For simple user queries, a search engine can reliably find the correct content using keyword matching alone.
A “red toaster” query pulls up all of the products with “toaster” in the title or description, and red in the color attribute.
Add synonyms like maroon for red, and you can match even more toasters.
But things start to become more difficult quickly: You have to add these synonyms yourself, and your search will also bring up toaster ovens.
This is where semantic search comes in.
Semantic search attempts to apply user intent and the meaning (or semantics) of words and phrases to find the right content.
It goes beyond keyword matching by using information that might not be present immediately in the text (the keywords themselves) but is closely tied to what the searcher wants.
For example, finding a sweater with the query “sweater” or even “sweeter” is no problem for keyword search, while the queries “warm clothing” or “how can I keep my body warm in the winter?” are better served by semantic search.
As you can imagine, attempting to go beyond the surface-level information embedded in the text is a complex endeavor.
It has been attempted by many and incorporates a lot of different components.
Additionally, as with anything that shows great promise, semantic search is a term that is sometimes used for search that doesn’t truly live up to the name.
To understand whether semantic search is applicable to your business and how you can best take advantage, it helps to understand how it works, and the components that comprise semantic search.
What Are The Elements Of Semantic Search?
Semantic search applies user intent, context, and conceptual meanings to match a user query to the corresponding content.
It uses vector search and machine learning to return results that aim to match a user’s query, even when there are no word matches.
These components work together to retrieve and rank results based on meaning.
One of the most fundamental pieces is that of context.
Context
The context in which a search happens is important for understanding what a searcher is trying to find.
Context can be as simple as the locale (an American searching for “football” wants something different compared to a Brit searching the same thing) or much more complex.
An intelligent search engine will use the context on both a personal level and a group level.
The personal level influencing of results is called, appropriately enough, personalization.
Personalization will use that individual searcher’s affinities, previous searches, and previous interactions to return the content that is best suited to the current query.
It is applicable to all kinds of searching, but semantic search can go even further.
On a group level, a search engine can re-rank results using information about how all searchers interact with search results, such as which results are clicked on most often, or even seasonality of when certain results are more popular than others.

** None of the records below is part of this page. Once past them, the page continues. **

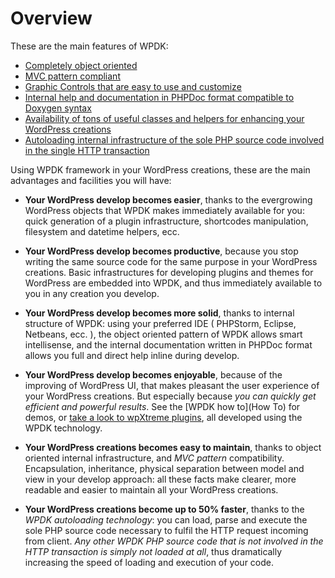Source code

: # Overview

These are the main features of WPDK:

* [Completely object oriented](https://github.com/wpXtreme/wpdk/wiki/WPDK-Features#wpdk-is-completely-object-oriented)
* [MVC pattern compliant](https://github.com/wpXtreme/wpdk/wiki/WPDK-Features#wpdk-follows-mvc-pattern)
* [Graphic Controls that are easy to use and customize](https://github.com/wpXtreme/wpdk/wiki/WPDK-Features#wpdk-has-all-graphic-controls-you-need) 
* [Internal help and documentation in PHPDoc format compatible to Doxygen syntax](https://github.com/wpXtreme/wpdk/wiki/WPDK-Features#full-doxygen-compatibility-of-wpdk-documentation)
* [Availability of tons of useful classes and helpers for enhancing your WordPress creations](https://github.com/wpXtreme/wpdk/wiki/WPDK-Features#wpdk-useful-classes-and-helpers)
* [Autoloading internal infrastructure of the sole PHP source code involved in the single HTTP transaction](https://github.com/wpXtreme/wpdk/wiki/WPDK-Features#wpdk-embeds-object-autoloading)

Using WPDK framework in your WordPress creations, these are the main advantages and facilities you will have:

* **Your WordPress develop becomes easier**, thanks to the evergrowing WordPress objects that WPDK makes immediately available for you: quick generation of a plugin infrastructure, shortcodes manipulation, filesystem and datetime helpers, ecc.

* **Your WordPress develop becomes productive**, because you stop writing the same source code for the same purpose in your WordPress creations. Basic infrastructures for developing plugins and themes for WordPress are embedded into WPDK, and thus immediately available to you in any creation you develop.

* **Your WordPress develop becomes more solid**, thanks to internal structure of WPDK: using your preferred IDE ( PHPStorm, Eclipse, Netbeans, ecc. ), the object oriented pattern of WPDK allows smart intellisense, and the internal documentation written in PHPDoc format allows you full and direct help inline during develop.

* **Your WordPress develop becomes enjoyable**, because of the improving of WordPress UI, that makes pleasant the user experience of your WordPress creations. But especially because *you can quickly get efficient and powerful results*. See the [WPDK how to](How To) for demos, or [take a look to wpXtreme plugins](https://wpxtre.me/), all developed using the WPDK technology.

* **Your WordPress creations becomes easy to maintain**, thanks to object oriented internal infrastructure, and *MVC pattern* compatibility. Encapsulation, inheritance, physical separation between model and view in your develop approach: all these facts make clearer, more readable and easier to maintain all your WordPress creations.

* **Your WordPress creations become up to 50% faster**, thanks to the *WPDK autoloading technology*: you can load, parse and execute the sole PHP source code necessary to fulfil the HTTP request incoming from client. *Any other WPDK PHP source code that is not involved in the HTTP transaction is simply not loaded at all*, thus dramatically increasing the speed of loading and execution of your code.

Again, this displays how semantic search can bring in intelligence to search, in this case, intelligence via user behavior.
Semantic search can also leverage the context within the text.
We’ve already discussed that synonyms are useful in all kinds of search, and can improve keyword search by expanding the matches for queries to related content.
But we know as well that synonyms are not universal – sometimes two words are equivalent in one context, and not in another.
When someone searches for “football players”, what are the right results?
The answer will be different in Kent, Ohio than in Kent, United Kingdom.
A query like “tampa bay football players”, however, probably doesn’t need to know where the searcher is located.
Adding a blanket synonym that made football and soccer equivalent would have led to a poor experience when that searcher saw the Tampa Bay Rowdies soccer club next to Ron Gronkowski.
(Of course, if we know that the searcher would have preferred to see the Tampa Bay Rowdies, the search engine can take that into account!)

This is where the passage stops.